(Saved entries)
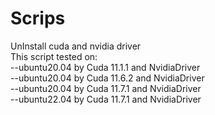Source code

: # Scrips

UnInstall cuda and nvidia driver  
This script tested on:  
--ubuntu20.04 by Cuda 11.1.1 and NvidiaDriver  
--ubuntu20.04 by Cuda 11.6.2 and NvidiaDriver  
--ubuntu20.04 by Cuda 11.7.1 and NvidiaDriver  
--ubuntu22.04 by Cuda 11.7.1 and NvidiaDriver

## PROBLEM STATEMENT
Return the data above unchanged. Pictures are not part of the copy.

## ANSWER BELOW
Source code

: # Scrips

UnInstall cuda and nvidia driver  
This script tested on:  
--ubuntu20.04 by Cuda 11.1.1 and NvidiaDriver  
--ubuntu20.04 by Cuda 11.6.2 and NvidiaDriver  
--ubuntu20.04 by Cuda 11.7.1 and NvidiaDriver  
--ubuntu22.04 by Cuda 11.7.1 and NvidiaDriver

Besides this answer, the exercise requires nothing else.